Understanding the backdrop to Turkey’s failed military coup

The attempt to overthrow Turkish President Tayyip Erdogan, which has left dozens dead and hundreds detained, has failed

Menekse Tokyay

Published: Updated:

Having already experienced three military coups and multiple coup attempts since 1960, Turkey shockingly witnessed another attempt by a section of the military on Friday night.

But the attempt to overthrow Turkish President Tayyip Erdogan, which has left dozens dead and hundreds detained, has failed.

The military rebels seemed defiant in their cause, saying in a statement: “The president and the government representatives have betrayed the country, created a fear-based autocracy, made legal system unworkable. Rule of law and secular way of living has been eroded by current government.”

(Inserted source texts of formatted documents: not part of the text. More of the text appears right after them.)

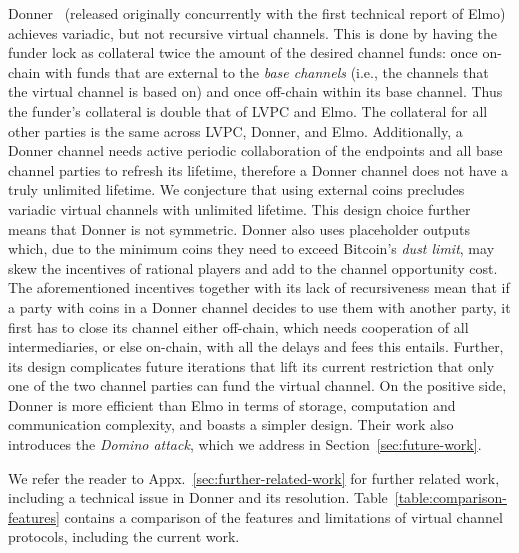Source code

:   Donner~\cite{donner}
    (released originally concurrently with the first technical report of Elmo) 
achieves variadic, but not recursive
  virtual channels. This is
  done by having the funder lock as
  collateral twice the amount of the desired channel funds: once on-chain with
  funds that are external to the \emph{base channels} (i.e., the channels that the
  virtual channel is based on) and once off-chain within its base channel. Thus
  the funder's collateral is double that of LVPC and Elmo. The
  collateral for all other parties is the same
  across LVPC, Donner, and Elmo.
  Additionally, a Donner channel needs active periodic collaboration of the
  endpoints and all base channel parties to refresh
  its lifetime, therefore a Donner channel does not have a truly unlimited
  lifetime. We conjecture that using external coins precludes variadic
  virtual channels with unlimited lifetime. This
  design choice further means that Donner is not symmetric. Donner also uses
  placeholder outputs which, due to the minimum coins they need to
  exceed Bitcoin's \emph{dust limit}, may skew the incentives of rational players
  and add to the channel
  opportunity cost. The aforementioned incentives
  together with its lack of recursiveness mean that if a party with coins in a
  Donner channel decides to use them with another party, it first has to close
  its channel either off-chain, which needs cooperation of all intermediaries, or
  else on-chain, with all the delays and fees this entails.
  Further, its design complicates
  future iterations that lift its current restriction that only one of the two
  channel parties can fund the virtual channel. On the positive side, Donner is
  more efficient than Elmo in terms of storage, computation and communication
  complexity, and boasts a simpler design. 
  Their work also introduces the \emph{Domino attack},
  which we address in Section~\ref{sec:future-work}.

  We refer the reader to Appx.~\ref{sec:further-related-work} for further
  related work, including a technical issue in Donner and its resolution.
  Table~\ref{table:comparison-features} contains a comparison of the
  features and limitations of virtual channel protocols, including the current
  work.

But the government labeled the attempt as a “rogue military uprising” by a faction in the military who is supporting US-based cleric Fethullah Gulen who has long challenged Erdogan’s authority through his loyal adherents across the country. Gulen has denied any involvement.

Litmus test for democracy

Suleyman Ozeren, president of Ankara-based think-tank Global Policy and Strategy, believes military coups are not effective in weeding out a nation’s problems.

“The deepest problems within democracies should be solved via democratic means and mechanisms. All the coups that Turkey witnessed in the past harmed the country’s present-day democratic maturity,” Ozeren told Al Arabiya English.

The state-run news agency announced that the coup was planned by deposed legal advisor to the army, Muharrem Kose.

Ahmet K. Han, a professor of international relations at Istanbul Kadir Has University, said the attack should act as a litmus test for democracy in the country, and not prompt further instability.

“The coup attempt should not be used as a pretext for regime change or inciting further polarization within society,” Han told Al Arabiya English.

The timing of the attack is meaningful as it comes just weeks before hold a meeting of the body overseeing the military, the High Military Council. There were reports that Erdogan was planning to oust any members still linked with Gulen.

Pro-government circles believe that Gulenist military officers planned this attack out of fear of being dismissed following the meeting.

Barin Kayaoglu, a US-based political analyst, said Turkey’s state institutions have been taking a bad hit for quite some time.

“The imperfect judiciary became a tool after the referendum in 2010, then the Ergenekon trials against the military, the fallout between the ruling AKP government and the supporters of Gulen, mistakes in Syria, all have resulted in a very bad atmosphere in the country for a long time,” Kayaoglu told Al Arabiya English.

What next?

Some fear that the ultimate result of the coup attempt would be tougher authoritarianism and more “witch-hunts” against dissidents. The president and the government are also likely to increase their powers to prevent similar incidents from occurring again.

Savas Genc, lecturer of political science at Heidelberg University, said that this coup attempt is the first of its kind compared to those seen previously.

“The army seems divided and has acted beyond past coup practices in Turkey, which is suspicious. This episode not only seems to be an attempted coup, but something that aims to spark civil war in Turkey. This may draw the country into unprecedented chaos,” Genc told Al Arabiya English.

Even though it was not prayer time, mosques around Turkey repetitively sounded the Islamic call to prayer (azan), prompting people to pour into the streets in support of the government.

Turkish citizens have heavily stood against the coup, and the general belief is that nothing good has come out of such rebellions throughout the history of the country.

All parties in parliament have condemned the coup and emphasized their commitment to democracy.

‘People were crying’

Murat Yesiltas, director of security studies at pro-government SETA Foundation, was on streets to protest the coup in northwestern province of Sakarya.

“I thought that condemning the attack by social media would not suffice. So, I took to the streets. It was the first of its kind in terms of an anti-coup reaction in Turkey,” Yesiltas told Al Arabiya English.

“People were crying,” he said. “Thousands of people gathered in the city’s main square in just one hour. They prayed. They were so excited. The crowd was not only made up of government supporters. I saw representatives and supporters from all parties, which was very encouraging. They were all saying that they would not leave the area until the military tanks go. And they succeeded.”

So far, hundreds of coup plotters have been detained by authorities and Erdogan has said he is committed “to making the plotters pay heavily for this latest action of treason against a government that has been elected by the people.”